What’s remarkable to me is what is not included in this image. The sower simply scatters the seed and then goes to bed. She doesn’t stand over it, becoming frustrated when it doesn’t sprout quickly enough, or wondering what would make it grow more substantially. The farmer just waits. Which is not how we like to do things in our culture. We like to work hard and keep at projects. We manicure our lawns. We weed. We fertilize. When others fail to do so, we notice. And yet Jesus tells us that the kingdom of God is different. We scatter seeds and then let the work of the Spirit happen.
Because really what can we do to get seeds to grow? It takes sun and soil and moisture in ways that we cannot control. We go out faithfully to spread the good news—to proclaim the deep love of Christ for all people—and then hope that those seeds make an impact. And, if we think about it from the ability of things to grow, we know it does. We can make the connection to the impact of the kingdom when we see what we would deem as unwanted green shoots in our driveway cracks. Or the vines that creep along our flower beds. Here on the church grounds, I’ve noticed that young trees have sprouted up in unexpected places and taken root over the past couple of years hidden beneath other bushes. If you really want to see the generous love found in God’s kingdom, look at all that pollen that has been covering every possible surface recently. That fine coating of yellow particles found everywhere this Spring holds the possibility of new life. Seeds spread all over have nestled in with a bit of soil, drunk in the rain, and enjoyed the warmth of the sun. And they grow without any help from us.
And that’s what the kingdom of God is like. It’s like a seed that has found its way into our hearts and keeps growing on its own because of the intense warmth of God’s love for us and our world.

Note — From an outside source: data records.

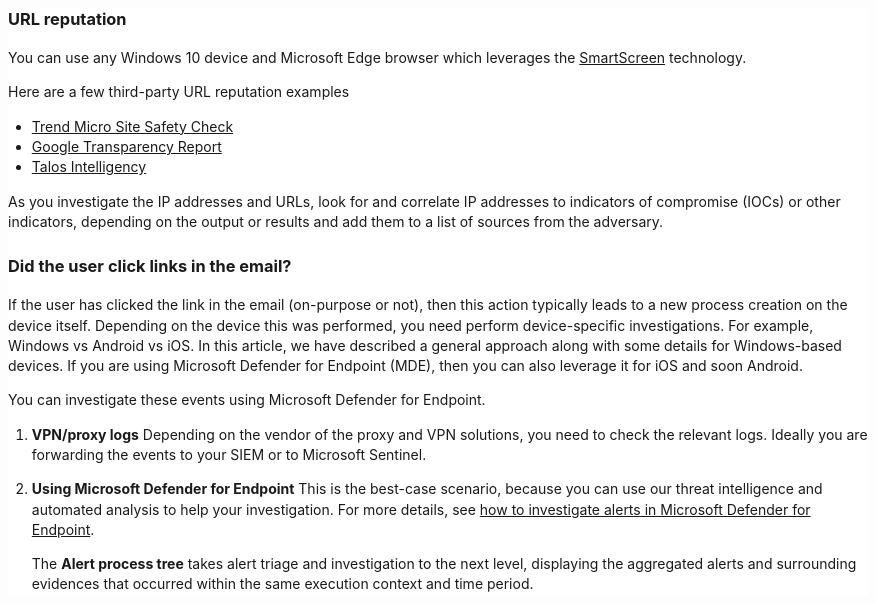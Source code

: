 ### URL reputation

You can use any Windows 10 device and Microsoft Edge browser which leverages the [SmartScreen](/windows/security/threat-protection/microsoft-defender-smartscreen/microsoft-defender-smartscreen-overview) technology.

Here are a few third-party URL reputation examples

- [Trend Micro Site Safety Check](https://global.sitesafety.trendmicro.com/)
- [Google Transparency Report](https://transparencyreport.google.com/safe-browsing/search?hl=en)
- [Talos Intelligency](https://talosintelligence.com/reputation_center/)

As you investigate the IP addresses and URLs, look for and correlate IP addresses to indicators of compromise (IOCs) or other indicators, depending on the output or results and add them to a list of sources from the adversary.

### Did the user click links in the email?

If the user has clicked the link in the email (on-purpose or not), then this action typically leads to a new process creation on the device itself. Depending on the device this was performed, you need perform device-specific investigations. For example, Windows vs Android vs iOS. In this article, we have described a general approach along with some details for Windows-based devices. If you are using Microsoft Defender for Endpoint (MDE), then you can also leverage it for iOS and soon Android.

You can investigate these events using Microsoft Defender for Endpoint.

1. **VPN/proxy logs**
    Depending on the vendor of the proxy and VPN solutions, you need to check the relevant logs. Ideally you are forwarding the events to your SIEM or to Microsoft Sentinel.

2. **Using Microsoft Defender for Endpoint**
    This is the best-case scenario, because you can use our threat intelligence and automated analysis to help your investigation. For more details, see [how to investigate alerts in Microsoft Defender for Endpoint](/windows/security/threat-protection/microsoft-defender-atp/investigate-alerts).

    The **Alert process tree** takes alert triage and investigation to the next level, displaying the aggregated alerts and surrounding evidences that occurred within the same execution context and time period.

This week I’ve been thinking of the words attributed to the late Salvadoran Archbishop Oscar Romero—martyred for standing alongside the poor and needy in his country in 1980. I shared them with our vestry this week, and I want to share them with you as well. “It helps now and then to step back and take the long view. The kingdom is not only beyond our efforts, it is even beyond our vision. We accomplish in our lifetime only a tiny fraction of the magnificent enterprise that is God’s work. Nothing we do is complete, which is another way of saying that the kingdom always lies beyond us. No statement says all that could be said. No prayer fully expresses our faith. No confession brings perfection, no pastoral visit brings wholeness. No program accomplishes the church’s mission. No set of goals and objectives includes everything.
“This is what we are about: We plant seeds that one day will grow. We water seeds already planted, knowing that they hold future promise. We lay foundations that will need further development. We provide yeast that produces effects far beyond our capability.
“We cannot do everything, and there is a sense of liberation in realizing that. This enables us to do something, and to do it very well. It may be incomplete, but it is a beginning, a step along the way, an opportunity for the Lord’s grace to enter and do the rest.
“We may never see the end results, but that is the difference between the master builder and the worker. We are workers, not master builders; ministers, not messiahs. We are prophets of a future not our own. Amen.”